Text/Zhu Jiqian
I have encountered a demand that requires the statistics of data in the near N-week range based on HIVE, for example, the statistics of data indicators in the near 7-week range.
HIVE SQL needs to be used to implement this function, and HIVE SQL does not have PostgreSQL, such as the function to_char((to_date('202550', 'YYYWW') - INTERVAL '5 weeks'), 'yyyyww')) to realize the queries of 202550 and the previous 5 weeks (the 50 and 45 here represent the 50 and 45 weeks of 2025 respectively).
I couldn't find a suitable answer through Baidu and DeepSeek at that time, and I thought about it for several days before I figured out how to solve it.
Since HIVE SQL does not have a function that can directly implement conditional range query for specified week and near N weeks, is there any other way?
The answer is yes.
I created an additional timetable, which has the days and the week corresponding to the days. I can directly generate such a table date_week_table through the code, which will be automatically mapped from 2020 to 2030. The data of this table is as follows:
id | Day | Week |
---|---|---|
1 | 2020-01-01 | 202001 |
2 | 2020-01-02 | 202001 |
3 | 2020-01-03 | 202001 |
4 | 2020-01-04 | 202001 |
5 | 2020-01-05 | 202001 |
6 | 2020-01-06 | 202002 |
7 | 2020-01-07 | 202002 |
8 | 2020-01-08 | 202002 |
....... | ...... | ...... |
When there is this week table, the main table that needs to query the data in the near N-week range is composed of week fields, such as the main table commerce_data is like this.
id | order_id | customer_id | product_id | week | total_amount |
---|---|---|---|---|---|
1 | ORD202315001 | 1001 | 5001 | 202501 | 5 |
2 | ORD202315002 | 1002 | 5002 | 202452 | 10 |
3 | ORD202315003 | 1003 | 5003 | 202451 | 22 |
4 | ORD202315004 | 1004 | 5004 | 202450 | 1 |
5 | ...... | ...... | ...... | ...... | ...... |
At this time, if you need to count the data of the specified week and the previous N weeks, you can implement it based on these two tables.
For example, find out the data from the first week of 2025 nearly 4 weeks ahead.
You can calculate which weeks in the past 4 weeks in the first week of 2025 based on the date_week_table weekly table. HIVE SQL is as follows:
select distinct week from date_week_table where week <= '202501' order by week desc limit 3
Then calculate the data in the first week of 2025 based on the commerce_data main table -
select
sum(total_amount)
from commerce_data
where week in(select distinct week from date_week_table where week <= '202501' order by week desc limit 3)
group by order_id
In this way, you can query the HIVE SQL query for the specified week and the specified week for nearly N weeks.

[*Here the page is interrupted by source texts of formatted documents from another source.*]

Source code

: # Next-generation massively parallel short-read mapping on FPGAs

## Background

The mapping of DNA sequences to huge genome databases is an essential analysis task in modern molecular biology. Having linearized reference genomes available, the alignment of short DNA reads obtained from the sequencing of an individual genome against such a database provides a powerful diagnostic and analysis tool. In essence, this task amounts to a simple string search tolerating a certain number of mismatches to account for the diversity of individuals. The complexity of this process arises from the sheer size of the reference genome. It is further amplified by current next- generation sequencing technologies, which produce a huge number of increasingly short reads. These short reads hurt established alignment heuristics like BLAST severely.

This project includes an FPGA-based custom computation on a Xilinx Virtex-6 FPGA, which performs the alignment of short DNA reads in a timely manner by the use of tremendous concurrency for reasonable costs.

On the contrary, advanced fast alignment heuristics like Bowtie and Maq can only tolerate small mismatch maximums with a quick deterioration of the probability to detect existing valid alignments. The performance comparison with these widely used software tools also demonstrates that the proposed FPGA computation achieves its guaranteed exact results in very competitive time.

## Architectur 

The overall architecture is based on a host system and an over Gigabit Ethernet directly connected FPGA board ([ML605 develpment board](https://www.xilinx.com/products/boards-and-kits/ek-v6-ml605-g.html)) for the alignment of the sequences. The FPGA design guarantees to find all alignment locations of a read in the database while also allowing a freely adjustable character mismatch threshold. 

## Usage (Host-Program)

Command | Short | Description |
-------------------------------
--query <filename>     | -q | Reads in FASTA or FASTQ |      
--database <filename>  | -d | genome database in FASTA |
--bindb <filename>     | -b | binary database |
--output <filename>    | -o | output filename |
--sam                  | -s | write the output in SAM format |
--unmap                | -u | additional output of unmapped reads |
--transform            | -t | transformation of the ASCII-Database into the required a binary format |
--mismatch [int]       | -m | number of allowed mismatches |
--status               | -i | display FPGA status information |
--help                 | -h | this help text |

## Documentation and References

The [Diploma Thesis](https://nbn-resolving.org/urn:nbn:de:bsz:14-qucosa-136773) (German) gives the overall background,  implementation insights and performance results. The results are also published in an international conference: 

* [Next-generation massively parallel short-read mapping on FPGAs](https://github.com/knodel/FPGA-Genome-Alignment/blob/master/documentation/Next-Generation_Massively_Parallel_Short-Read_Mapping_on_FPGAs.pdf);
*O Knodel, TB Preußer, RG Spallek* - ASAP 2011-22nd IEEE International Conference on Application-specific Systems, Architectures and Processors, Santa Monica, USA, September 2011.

Of course, some children's shoes may say that since they are just querying the range of nearly N weeks, can they directly use the specified week and then subtract N to make the difference?
There will be a problem here. The first week of 2025, that is, 202501, in the first two weeks, are 202452 and 202451 respectively. If you use the specified week 202501 to directly reduce 2, what you get is not 202451.
The above is just my personal idea. If there are other calculations based on HIVE SQL to calculate the specified week and the near N weeks, you can share the discussion in the message area.